The other two are less excusable - The Pogues and Cat Stevens each have several bona fide classic albums to choose from. Unfortunately, the fact is that I wanted Boys from County Hell and Fairytale of New York and A Pair of Brown Eyes, but I didn't want to pay for three CDs. I wanted them all in the same place.

(For Cat Stevens, replace those three songs with Father and Son, The First Cut is the Deepest, and Another Saturday Night.)

But while it is considerably less time- and cost-efficient, I do love gradually working my way through a band's whole discography, getting to know each album one by one.
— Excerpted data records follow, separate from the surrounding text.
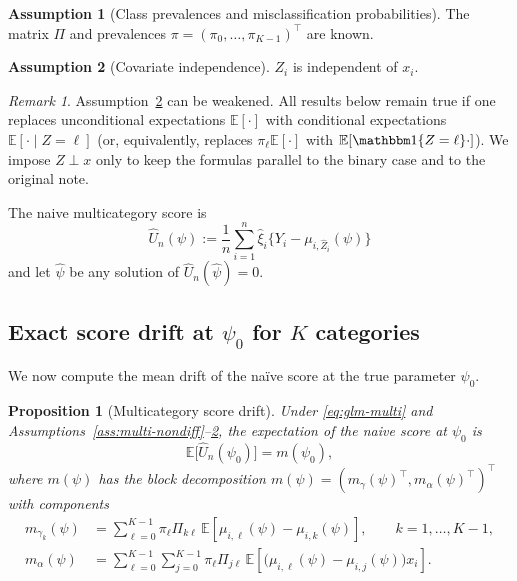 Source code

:\documentclass[11pt]{article}
\newtheorem{proposition}{Proposition}
\theoremstyle{definition}
\newtheorem{assumption}{Assumption}
\theoremstyle{remark}
\newtheorem{remark}{Remark}
\newcommand{\E}{\mathbb{E}}
\begin{document}
\begin{assumption}[Class prevalences and misclassification probabilities]\label{ass:multi-known}
The matrix $\Pi$ and prevalences $\pi=(\pi_0,\dots,\pi_{K-1})^\top$ are known.
\end{assumption}

\begin{assumption}[Covariate independence]\label{ass:multi-indep}
$Z_i$ is independent of $x_i$.
\end{assumption}

\begin{remark}
Assumption~\ref{ass:multi-indep} can be weakened.
All results below remain true if one replaces unconditional expectations $\E[\cdot]$ with conditional
expectations $\E[\cdot\mid Z=\ell]$ (or, equivalently, replaces $\pi_\ell\E[\cdot]$ with $\E[\mathbbm 1\{Z=\ell\}\cdot]$).
We impose $Z\perp x$ only to keep the formulas parallel to the binary case and to the original note.
\end{remark}


The naive multicategory score is
\begin{equation}
\hat U_n(\psi):=\frac{1}{n}\sum_{i=1}^n \hat\xi_i\Big\{Y_i-\mu_{i,\hat Z_i}(\psi)\Big\}
\label{eq:Uhat-multi}
\end{equation}
and let $\hat\psi$ be any solution of $\hat U_n(\hat\psi)=0$.

\subsection{Exact score drift at $\psi_0$ for $K$ categories}

We now compute the mean drift of the na\"ive score at the true parameter $\psi_0$.

\begin{proposition}[Multicategory score drift]\label{prop:multi-drift}
Under \eqref{eq:glm-multi} and Assumptions~\ref{ass:multi-nondiff}--\ref{ass:multi-indep},
the expectation of the naive score at $\psi_0$ is
\[
\E\big[\hat U_n(\psi_0)\big]=m(\psi_0),
\]
where $m(\psi)$ has the block decomposition $m(\psi)=(m_\gamma(\psi)^\top,m_\alpha(\psi)^\top)^\top$ with
components
\begin{align}
m_{\gamma_k}(\psi)
&=\sum_{\ell=0}^{K-1}\pi_\ell \Pi_{k\ell}\,\E\!\left[\mu_{i,\ell}(\psi)-\mu_{i,k}(\psi)\right],
\qquad k=1,\dots,K-1, \label{eq:multi-drift-gamma}\\[4pt]
m_{\alpha}(\psi)
&=\sum_{\ell=0}^{K-1}\sum_{j=0}^{K-1}\pi_\ell \Pi_{j\ell}\,
\E\!\left[\big(\mu_{i,\ell}(\psi)-\mu_{i,j}(\psi)\big)x_i\right].
\label{eq:multi-drift-alpha}
\end{align}
\end{proposition}
\end{document}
And yet I still buy hit compilations, ownership of which gives me far less incentive to explore the artist's actual albums (after all, why venture any further when you've already got the best bits?)

So why do I deny myself the drawn-out pleasure of a full discography exploration? The answer, I think, is peer pressure. Not because my friends are egging me on to buy Best Ofs, but because the music-listening community expects you to be familiar with Born to Run and Dancing in the Dark and The River, and so it's far quicker to just buy Springsteen's Greatest Hits and get all the important information in one handy, filler-free package.

On the Greatest Hits, this song is followed by Thunder Road. On the actual Born to Run album, it's followed by She's the One, which I can only assume is a naff Robbie Williams cover.

Deep down, though, I know that I'd be far happier if I left the Greatest Hits on the shelf and bought an original studio album instead. So I'm writing this blog as a challenge to myself, and to you if you need it: next time you're tempted to purchase a Best Of, purchase a proper album instead. You never know what you might discover!

Of course, if the artist in question is Scott Walker, you have my permission to simply run away screaming.